▸ **Your objective**:
Locate, in the data below, the line that contains "Lastly, it took" and the line that contains "<b> To-Do </b>"; reproduce exactly those two lines and every line between them, nothing more.

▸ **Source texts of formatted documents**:

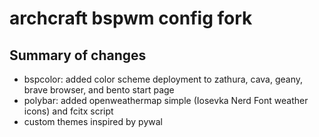 # archcraft bspwm config fork
## Summary of changes
- bspcolor: added color scheme deployment to zathura, cava, geany, brave browser, and bento start page
- polybar: added openweathermap simple (Iosevka Nerd Font weather icons) and fcitx script
- custom themes inspired by pywal
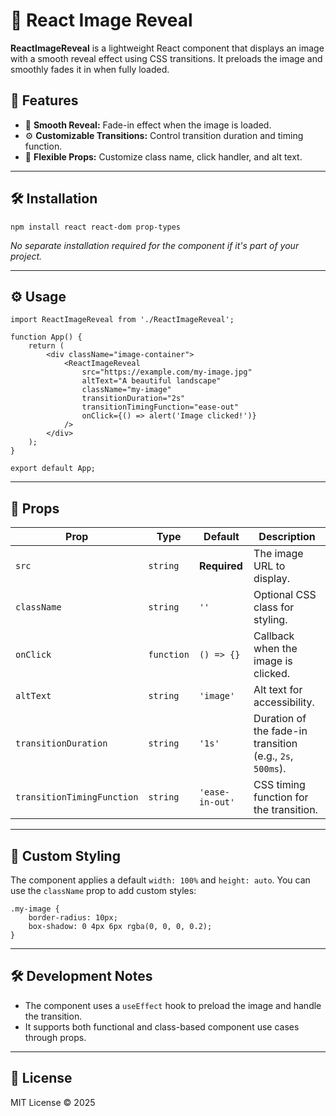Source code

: # 📸 React Image Reveal

**ReactImageReveal** is a lightweight React component that displays an image with a smooth reveal effect using CSS transitions. It preloads the image and smoothly fades it in when fully loaded.

## 🚀 Features

- 🔄 **Smooth Reveal:** Fade-in effect when the image is loaded.  
- ⚙️ **Customizable Transitions:** Control transition duration and timing function.  
- 🧩 **Flexible Props:** Customize class name, click handler, and alt text.

---

## 🛠️ Installation

    npm install react react-dom prop-types

*No separate installation required for the component if it's part of your project.*

---

## ⚙️ Usage

    import ReactImageReveal from './ReactImageReveal';

    function App() {
        return (
            <div className="image-container">
                <ReactImageReveal
                    src="https://example.com/my-image.jpg"
                    altText="A beautiful landscape"
                    className="my-image"
                    transitionDuration="2s"
                    transitionTimingFunction="ease-out"
                    onClick={() => alert('Image clicked!')}
                />
            </div>
        );
    }

    export default App;

---

## 🧩 Props

| Prop                       | Type       | Default         | Description                                               |
| -------------------------- | ---------- | --------------- | --------------------------------------------------------- |
| `src`                      | `string`   | **Required**    | The image URL to display.                                 |
| `className`                | `string`   | `''`            | Optional CSS class for styling.                           |
| `onClick`                  | `function` | `() => {}`      | Callback when the image is clicked.                       |
| `altText`                  | `string`   | `'image'`       | Alt text for accessibility.                               |
| `transitionDuration`       | `string`   | `'1s'`          | Duration of the fade-in transition (e.g., `2s`, `500ms`). |
| `transitionTimingFunction` | `string`   | `'ease-in-out'` | CSS timing function for the transition.                   |

---

## 🎨 Custom Styling

The component applies a default `width: 100%` and `height: auto`. You can use the `className` prop to add custom styles:

    .my-image {
        border-radius: 10px;
        box-shadow: 0 4px 6px rgba(0, 0, 0, 0.2);
    }

---

## 🛠️ Development Notes

- The component uses a `useEffect` hook to preload the image and handle the transition.  
- It supports both functional and class-based component use cases through props.  

---

## 📖 License

MIT License © 2025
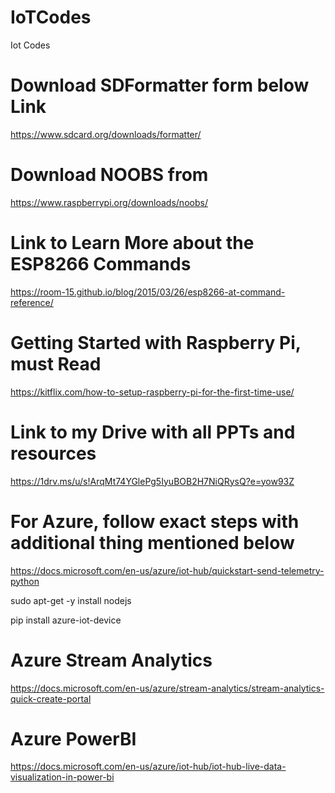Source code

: # IoTCodes
Iot Codes

# Download SDFormatter form below Link
https://www.sdcard.org/downloads/formatter/

# Download NOOBS from
https://www.raspberrypi.org/downloads/noobs/

# Link to Learn More about the ESP8266 Commands
https://room-15.github.io/blog/2015/03/26/esp8266-at-command-reference/

# Getting Started with Raspberry Pi, must Read
https://kitflix.com/how-to-setup-raspberry-pi-for-the-first-time-use/

# Link to my Drive with all PPTs and resources
https://1drv.ms/u/s!ArqMt74YGlePg5IyuBOB2H7NiQRysQ?e=yow93Z


# For Azure, follow exact steps with additional thing mentioned below
https://docs.microsoft.com/en-us/azure/iot-hub/quickstart-send-telemetry-python

sudo apt-get -y install nodejs

pip install azure-iot-device

# Azure Stream Analytics
https://docs.microsoft.com/en-us/azure/stream-analytics/stream-analytics-quick-create-portal

# Azure PowerBI
https://docs.microsoft.com/en-us/azure/iot-hub/iot-hub-live-data-visualization-in-power-bi



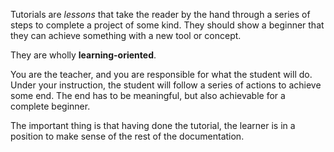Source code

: Tutorials are _lessons_ that take the reader by the hand through a series of steps to complete a project of some kind.
They should show a beginner that they can achieve something with a new tool or concept.

They are wholly **learning-oriented**.

You are the teacher, and you are responsible for what the student will do.
Under your instruction, the student will follow a series of actions to achieve some end.
The end has to be meaningful, but also achievable for a complete beginner.

The important thing is that having done the tutorial, the learner is in a position to make sense of the rest of the documentation.
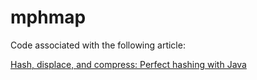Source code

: # mphmap

Code associated with the following article: 

[Hash, displace, and compress: Perfect hashing with Java](https://www.andreinc.net/2022/03/15/perfect-hashing-with-java)
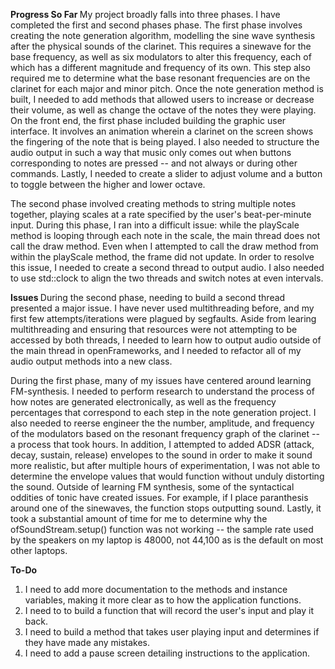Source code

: <b> Progress So Far </b>
My project broadly falls into three phases. I have  completed the first and second phases phase. 
The first phase involves creating the note generation algorithm, modelling the sine wave synthesis after the physical sounds of the clarinet. This requires a sinewave for the base frequency, as well as six modulators to alter this frequency, each of which has a different magnitude and frequency of its own. This step also required me to determine what the base resonant frequencies are on the clarinet for each major and minor pitch.
Once the note generation method is built, I needed to add methods that allowed users to increase or decrease their volume, as well as change the octave of the notes they were playing.
On the front end, the first phase included building the graphic user interface. It involves an animation wherein a clarinet on the screen shows the fingering of the note that is being played. I also needed to structure the audio output in such a way that music only comes out when buttons corresponding to notes are pressed -- and not always or during other commands. Lastly, I needed to create a slider to adjust volume and a button to toggle between the higher and lower octave.

The second phase involved creating methods to string multiple notes together, playing scales at a rate specified by the user's beat-per-minute input. During this phase, I ran into a difficult issue: while the playScale method is looping through each note in the scale, the main thread does not call the draw method. Even when I attempted to call the draw method from within the playScale method, the frame did not update. In order to resolve this issue, I needed to create a second thread to output audio. I also needed to use std::clock to align the two threads and switch notes at even intervals.

<b> Issues </b>
During the second phase, needing to build a second thread presented a major issue. I have never used multithreading before, and my first few attempts/iterations were plagued by segfaults. Aside from learing multithreading and ensuring that resources were not attempting to be accessed by both threads, I needed to learn how to output audio outside of the main thread in openFrameworks, and I  needed to refactor all of my audio output methods into a new class. 

During the first phase, many of my issues have centered around learning FM-synthesis. I needed to perform research to understand the process of how notes are generated electronically, as well as the frequency percentages that correspond to each step in the note generation project. I also needed to reerse engineer the the number, amplitude, and frequency of the modulators based on the resonant frequency graph of the clarinet -- a process that took hours. 
In addition, I attempted to added ADSR (attack, decay, sustain, release) envelopes to the sound in order to make it sound more realistic, but after multiple hours of experimentation, I was not able to determine the envelope values that would function without unduly distorting the sound. 
Outside of learning FM synthesis, some of the syntactical oddities of tonic have created issues. For example, if I place paranthesis around one of the sinewaves, the function stops outputting sound.
Lastly, it took a substantial amount of time for me to determine why the ofSoundStream.setup() function was not working -- the sample rate used by the speakers on my laptop is 48000, not 44,100 as is the default on most other laptops.

<b> To-Do </b>
1) I need to add more documentation to the methods and instance variables, making it more clear as to how the application functions.
2) I need to to build a function that will record the user's input and play it back. 
3) I need to build a method that takes user playing input and determines if they have made any mistakes.
4) I need to add a pause screen detailing instructions to the application.
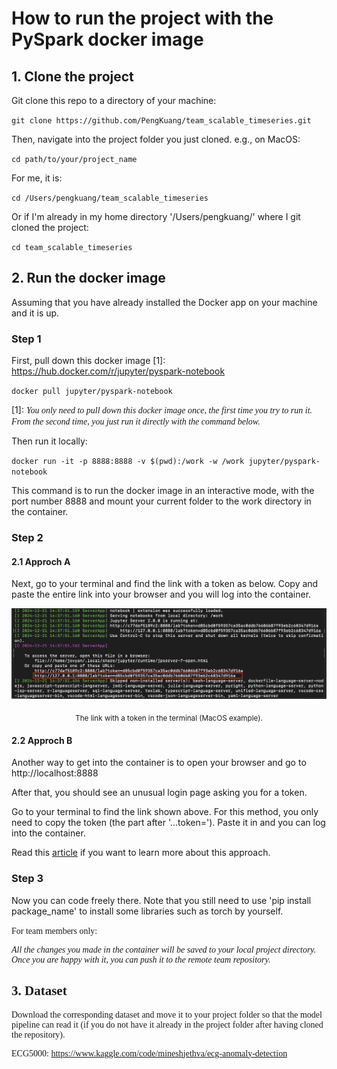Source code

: # How to run the project with the PySpark docker image

## 1. Clone the project
Git clone this repo to a directory of your machine:

`git clone https://github.com/PengKuang/team_scalable_timeseries.git`

Then, navigate into the project folder you just cloned.
e.g., on MacOS:

`cd path/to/your/project_name`

For me, it is: 

`cd /Users/pengkuang/team_scalable_timeseries` 

Or if I'm already in my home directory '/Users/pengkuang/' where I git cloned the project: 

`cd team_scalable_timeseries`

## 2. Run the docker image
Assuming that you have already installed the Docker app on your machine and it is up. 

### Step 1
First, pull down this docker image [1]: <https://hub.docker.com/r/jupyter/pyspark-notebook>

`docker pull jupyter/pyspark-notebook`

[1]: <span style="font-family: 'Times New Roman', Times, serif;">_You only need to pull down this docker image once, the first time you try to run it. From the second time, you just run it directly with the command below._</span>

Then run it locally: 

`docker run -it -p 8888:8888 -v $(pwd):/work -w /work jupyter/pyspark-notebook`

This command is to run the docker image in an interactive mode, with the port number 8888 and mount your current folder to the work directory in the container. 

### Step 2

#### 2.1 Approch A

Next, go to your terminal and find the link with a token as below. Copy and paste the entire link into your browser and you will log into the container.

<p align="center">
  <img src="./report_images/terminal_link_token.png" width="900" />
</p>
<p align="center">
  <sub>The link with a token in the terminal (MacOS example).</sub>
</p>

#### 2.2 Approch B
Another way to get into the container is to open your browser and go to http://localhost:8888

After that, you should see an unusual login page asking you for a token. 

Go to your terminal to find the link shown above. For this method, you only need to copy the token (the part after '...token='). Paste it in and you can log into the container. 

Read this [article](https://levelup.gitconnected.com/using-docker-and-pyspark-134cd4cab867) if you want to learn more about this approach.

### Step 3

Now you can code freely there. Note that you still need to use 'pip install package_name' to install some libraries such as torch by yourself. 

<span style="font-family: 'Times New Roman', Times, serif;">
For team members only:

_All the changes you made in the container will be saved to your local project directory. Once you are happy with it, you can push it to the remote team repository._</span>

## 3. Dataset 

Download the corresponding dataset and move it to your project folder so that the model pipeline can read it (if you do not have it already in the project folder after having cloned the repository). 

ECG5000: <https://www.kaggle.com/code/mineshjethva/ecg-anomaly-detection>
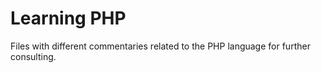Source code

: # Learning PHP

Files with different commentaries related to the PHP language for further consulting.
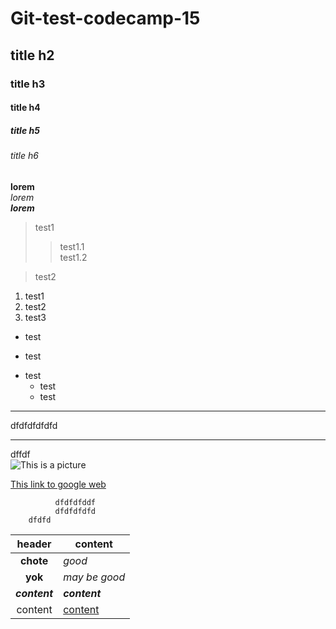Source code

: # Git-test-codecamp-15
## title h2  
### title h3  
#### title h4  
##### title h5  
###### title h6  
**lorem**  
*lorem*  
___lorem___  
> test1
>> test1.1  
test1.2
  

  > test2  

1. test1  
2. test2
56. test3  

+ test
- test  
* test  
  * test  
  * test  
***
dfdfdfdfdfd
___
dffdf  
![This is a picture](https://picsum.photos/id/212/200)  

[This link to google web](https://www.google.co.th/?hl=th)  
  
   
    
              dfdfdfddf
              dfdfdfdfd
        dfdfd

| header | content|
|:--:|--|
**chote**|*good*
__yok__| _may be good_
***content***|*__content__*
content|[content](https://www.google.co.th/?hl=th)





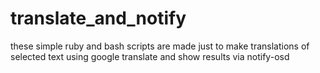 # translate_and_notify
these simple ruby and bash scripts are made just to make translations of selected text using google translate and show results via notify-osd
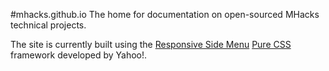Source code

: #mhacks.github.io
The home for documentation on open-sourced MHacks technical projects.

The site is currently built using the [Responsive Side Menu][pure-layout] [Pure CSS][pure] framework developed by Yahoo!.


[pure]: http://purecss.io/
[pure-site]: https://github.com/yahoo/pure-site
[pure-layout]: http://purecss.io/layouts/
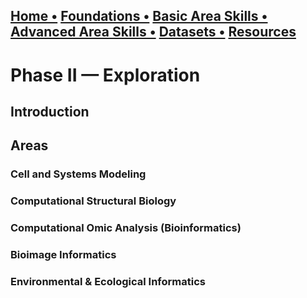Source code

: ## [Home  •](/index.md) [Foundations   •](/foundations.md) [Basic Area Skills  •](/basicskills.md)  [Advanced Area Skills   •](/advancedareaskills.md) [Datasets   •](/datasets.md) [Resources](/resources.md)

# Phase II — Exploration

## Introduction

## Areas
### Cell and Systems Modeling


### Computational Structural Biology


### Computational Omic Analysis (Bioinformatics)


### Bioimage Informatics


### Environmental & Ecological Informatics

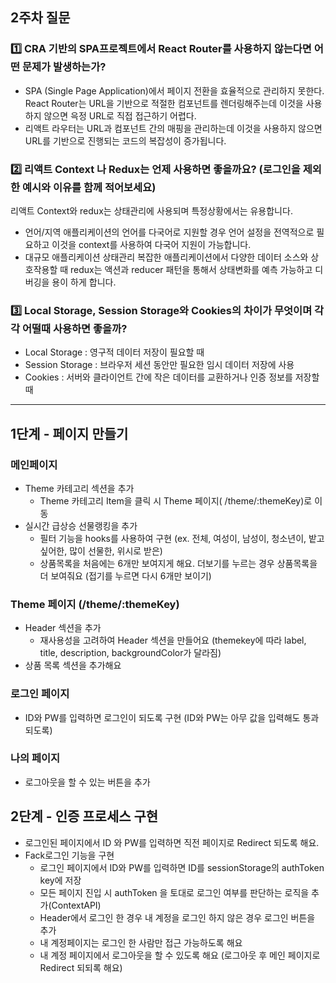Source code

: ## 2주차 질문

### 1️⃣ CRA 기반의 SPA프로젝트에서 React Router를 사용하지 않는다면 어떤 문제가 발생하는가?

- SPA (Single Page Application)에서 페이지 전환을 효율적으로 관리하지 못한다. React Router는 URL을 기반으로 적절한 컴포넌트를 렌더링해주는데 이것을 사용하지 않으면 윽정 URL로 직접 접근하기 어렵다.
- 리액트 라우터는 URL과 컴포넌트 간의 매핑을 관리하는데 이것을 사용하지 않으면 URL를 기반으로 진행되는 코드의 복잡성이 증가됩니다.

### 2️⃣ 리액트 Context 나 Redux는 언제 사용하면 좋을까요? (로그인을 제외한 예시와 이유를 함께 적어보세요)

리액트 Context와 redux는 상태관리에 사용되며 특정상황에서는 유용합니다.

- 언어/지역
  애플리케이션의 언어를 다국어로 지원할 경우 언어 설정을 전역적으로 필요하고 이것을 context를 사용하여 다국어 지원이 가능합니다.
- 대규모 애플리케이션 상태관리
  복잡한 애플리케이션에서 다양한 데이터 소스와 상호작용할 때
  redux는 액션과 reducer 패턴을 통해서 상태변화를 예측 가능하고 디버깅을 용이 하게 합니다.

### 3️⃣ Local Storage, Session Storage와 Cookies의 차이가 무엇이며 각각 어떨때 사용하면 좋을까?

- Local Storage : 영구적 데이터 저장이 필요할 때
- Session Storage : 브라우저 세션 동안만 필요한 임시 데이터 저장에 사용
- Cookies : 서버와 클라이언트 간에 작은 데이터를 교환하거나 인증 정보를 저장할 때

---

## 1단계 - 페이지 만들기

### 메인페이지

- Theme 카테고리 섹션을 추가
  - Theme 카테고리 Item을 클릭 시 Theme 페이지( /theme/:themeKey)로 이동
- 실시간 급상승 선물랭킹을 추가
  - 필터 기능을 hooks를 사용하여 구현 (ex. 전체, 여성이, 남성이, 청소년이, 밭고싶어한, 많이 선물한, 위시로 받은)
  - 상품목록을 처음에는 6개만 보여지게 해요. 더보기를 누르는 경우 상품목록을 더 보여줘요 (접기를 누르면 다시 6개만 보이기)

### Theme 페이지 (/theme/:themeKey)

- Header 섹션을 추가
  - 재사용성을 고려하여 Header 섹션을 만들어요 (themekey에 따라 label, title, description, backgroundColor가 달라짐)
- 상품 목록 섹션을 추가해요

### 로그인 페이지

- ID와 PW를 입력하면 로그인이 되도록 구현 (ID와 PW는 아무 값을 입력해도 통과되도록)

### 나의 페이지

- 로그아웃을 할 수 있는 버튼을 추가

## 2단계 - 인증 프로세스 구현

- 로그인된 페이지에서 ID 와 PW를 입력하면 직전 페이지로 Redirect 되도록 해요.
- Fack로그인 기능을 구현
  - 로그인 페이지에서 ID와 PW를 입력하면 ID를 sessionStorage의 authToken key에 저장
  - 모든 페이지 진입 시 authToken 을 토대로 로그인 여부를 판단하는 로직을 추가(ContextAPI)
  - Header에서 로그인 한 경우 내 계정을 로그인 하지 않은 경우 로그인 버튼을 추가
  - 내 계정페이지는 로그인 한 사람만 접근 가능하도록 해요
  - 내 계정 페이지에서 로그아웃을 할 수 있도록 해요 (로그아웃 후 메인 페이지로 Redirect 되되록 해요)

▸ **Written response**:
Lastly, it took a substantial amount of time for me to determine why the ofSoundStream.setup() function was not working -- the sample rate used by the speakers on my laptop is 48000, not 44,100 as is the default on most other laptops.

<b> To-Do </b>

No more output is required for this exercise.